I’ve come to think about any dough can be made into pizza. A 10-14 oz. ball of bread dough will roll or press out to about 12 inches’ round, a conventional size that will feed 2-4 people, depending on the sides. “Will it be any good” is the question, and “all pizza is good” is not the answer.

My main problem with any dough till this one was sog. Invariable I’d have to deal with liquid pooling in the middle after baking. The marinara would separate, or the zucchini would leach out its water.

This dough, originally “Light-as-Air Pizza” from King Arthur, is amazing. It must be due to the unexpected baking powder and also the oil. In the oven the dough rises to have an airy crumb simultaneously with a crispy bottom, without being either cracker thin or rising-crust pan-pizza doughy.

The best feature, not mentioned in the original recipe, is that the crust can handle lots of toppings. If there is liquid that comes out, the bottom crust stays crisp.
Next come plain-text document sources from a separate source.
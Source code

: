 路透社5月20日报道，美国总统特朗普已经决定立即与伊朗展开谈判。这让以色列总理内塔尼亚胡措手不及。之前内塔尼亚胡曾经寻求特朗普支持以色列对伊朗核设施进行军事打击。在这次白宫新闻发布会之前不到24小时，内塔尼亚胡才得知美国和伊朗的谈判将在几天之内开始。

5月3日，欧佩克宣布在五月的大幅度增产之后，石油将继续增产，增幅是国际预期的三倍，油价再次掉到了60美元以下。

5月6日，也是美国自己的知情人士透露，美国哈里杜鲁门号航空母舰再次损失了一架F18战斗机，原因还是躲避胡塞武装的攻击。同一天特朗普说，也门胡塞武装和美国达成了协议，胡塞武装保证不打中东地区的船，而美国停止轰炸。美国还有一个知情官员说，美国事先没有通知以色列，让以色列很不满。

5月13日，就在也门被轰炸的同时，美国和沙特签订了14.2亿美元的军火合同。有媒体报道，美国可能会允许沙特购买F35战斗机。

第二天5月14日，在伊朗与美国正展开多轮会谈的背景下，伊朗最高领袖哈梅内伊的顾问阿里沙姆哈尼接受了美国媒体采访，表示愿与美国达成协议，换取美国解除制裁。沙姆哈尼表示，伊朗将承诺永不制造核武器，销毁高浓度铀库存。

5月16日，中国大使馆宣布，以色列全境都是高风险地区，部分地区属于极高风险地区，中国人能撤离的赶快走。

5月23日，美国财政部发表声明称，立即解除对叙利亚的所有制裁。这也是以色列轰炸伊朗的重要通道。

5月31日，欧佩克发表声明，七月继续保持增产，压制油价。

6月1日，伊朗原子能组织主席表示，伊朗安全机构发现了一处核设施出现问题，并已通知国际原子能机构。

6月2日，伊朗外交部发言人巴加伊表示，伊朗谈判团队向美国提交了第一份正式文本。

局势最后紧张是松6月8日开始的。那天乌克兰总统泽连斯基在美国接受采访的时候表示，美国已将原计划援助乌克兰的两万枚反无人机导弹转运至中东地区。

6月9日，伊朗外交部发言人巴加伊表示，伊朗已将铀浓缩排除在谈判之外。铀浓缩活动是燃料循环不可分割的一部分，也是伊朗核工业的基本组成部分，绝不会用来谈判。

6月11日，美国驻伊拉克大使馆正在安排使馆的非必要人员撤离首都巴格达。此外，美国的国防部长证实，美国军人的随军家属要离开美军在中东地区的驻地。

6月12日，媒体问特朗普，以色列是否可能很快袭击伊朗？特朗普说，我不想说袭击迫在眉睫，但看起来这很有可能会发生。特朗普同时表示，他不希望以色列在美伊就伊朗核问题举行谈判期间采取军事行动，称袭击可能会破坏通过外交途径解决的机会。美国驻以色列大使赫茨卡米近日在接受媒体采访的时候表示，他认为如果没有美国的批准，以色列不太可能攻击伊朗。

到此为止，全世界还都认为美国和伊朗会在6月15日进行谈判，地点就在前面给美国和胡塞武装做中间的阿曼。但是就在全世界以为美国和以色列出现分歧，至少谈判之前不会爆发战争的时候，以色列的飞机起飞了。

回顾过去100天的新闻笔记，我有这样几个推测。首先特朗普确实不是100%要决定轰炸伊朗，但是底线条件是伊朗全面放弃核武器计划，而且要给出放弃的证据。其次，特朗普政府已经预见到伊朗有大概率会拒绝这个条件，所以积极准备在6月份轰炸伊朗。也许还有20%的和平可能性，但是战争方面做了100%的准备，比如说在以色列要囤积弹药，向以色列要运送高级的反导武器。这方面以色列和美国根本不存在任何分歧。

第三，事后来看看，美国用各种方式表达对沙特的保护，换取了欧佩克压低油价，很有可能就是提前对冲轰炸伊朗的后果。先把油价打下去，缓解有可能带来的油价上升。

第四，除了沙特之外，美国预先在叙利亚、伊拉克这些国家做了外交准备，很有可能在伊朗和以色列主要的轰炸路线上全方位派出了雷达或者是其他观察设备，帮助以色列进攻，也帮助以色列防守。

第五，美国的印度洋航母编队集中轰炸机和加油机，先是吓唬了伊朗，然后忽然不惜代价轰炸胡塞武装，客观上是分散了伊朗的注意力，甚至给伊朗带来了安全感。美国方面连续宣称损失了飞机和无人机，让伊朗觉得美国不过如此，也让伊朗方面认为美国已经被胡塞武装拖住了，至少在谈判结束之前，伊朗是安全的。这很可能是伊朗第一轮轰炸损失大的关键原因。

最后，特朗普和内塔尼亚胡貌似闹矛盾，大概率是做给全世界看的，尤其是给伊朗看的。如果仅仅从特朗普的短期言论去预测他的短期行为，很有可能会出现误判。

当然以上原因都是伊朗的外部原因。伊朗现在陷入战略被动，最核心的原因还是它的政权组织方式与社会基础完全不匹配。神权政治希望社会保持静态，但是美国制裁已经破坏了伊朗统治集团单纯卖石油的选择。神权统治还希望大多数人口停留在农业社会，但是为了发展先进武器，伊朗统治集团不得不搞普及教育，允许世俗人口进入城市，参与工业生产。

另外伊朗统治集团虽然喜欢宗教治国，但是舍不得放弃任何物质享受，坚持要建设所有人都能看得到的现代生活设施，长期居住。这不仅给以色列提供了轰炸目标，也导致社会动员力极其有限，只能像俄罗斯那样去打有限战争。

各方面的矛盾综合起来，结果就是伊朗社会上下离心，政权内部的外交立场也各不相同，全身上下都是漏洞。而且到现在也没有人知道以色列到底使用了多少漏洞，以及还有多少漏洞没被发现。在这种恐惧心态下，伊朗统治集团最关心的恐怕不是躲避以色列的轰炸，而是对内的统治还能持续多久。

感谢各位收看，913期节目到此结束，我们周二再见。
Another key attribute is that it’s quick, for a yeast dough. Kneading is minimal, too. Just need a couple hours’ notice for a “let’s up and have pizza at home tonight.” My adaptation:

  • 241 grams (2 cups) flours, perhaps roughly half whole wheat and half unbleached white
  • 1 teaspoon salt
  • About 1 teaspoon good yeast (an envelope/packet is 2 1/4 teaspoons)
  • 1 teaspoon baking powder
  • 0-2 teaspoons vital wheat gluten powder (1 teaspoon for half whole wheat to 2 teaspoons for 100% whole wheat)
  • 188 g (3/4 cup) tepid-to-lukewarm water
  • 1 Tablespoon extra virgin olive oil
  1. Mix dry ingredients together in large bowl. Add oil to water in a measuring cup. Add liquids to dry mix. Stir with spoon, bread whisk or by hand thoroughly. Knead briefly in bowl, 2-5 minutes is fine. (Food processor or electric mixer are fine instead.) Form into a tight ball.
  2. Cover bowl, then let dough rise 1/2 hour to 2 hours at room temperature. (Dough can be refrigerated then baked hours later / overnight after resting on counter at room temperature 2-4 hours.) The dough will get puffy but not really double.
  3. Preheat oven to 450 degrees a half hour before baking.
  4. Place a square of parchment paper on a 12-14-inch dry round pizza pan (the lip will help guide the shape). Press out with fingertips and palms to desired diameter. If dough resists, let it rest 5 minutes and resume pressing out.
  5. If using a pizza stone, pull the paper and dough off, invert the pan and pull the paper and dough onto the bottom of the pan. This will make it easy to slide paper and pizza onto the hot pizza stone.
  6. Add toppings. Just over a half cup of marinara or pasta sauce is about right, then up to 1 1/2 cups of toppings and, optionally, a half cup of shredded dairy or vegan cheese.
  7. Bake 14 minutes, check edges for sufficient browning and bake up to 4 more minutes.

Notes

  • We’re not wild about vegan cheese and find we don’t miss cheese at all on homemade pizza. My replacement believe it or not is just over a half cup of raw walnut pieces.
  • Because of the oil in the dough and use of parchment paper, dusting with flour or coating dough ball with more oil is not needed for shaping.
  • Here’s my go-to marinara sauce, otherwise used for pasta.
  • However with pizza, I now prefer thin-sliced tomatoes arranged like pepperoni across the crust, Pizza Sans Sauce.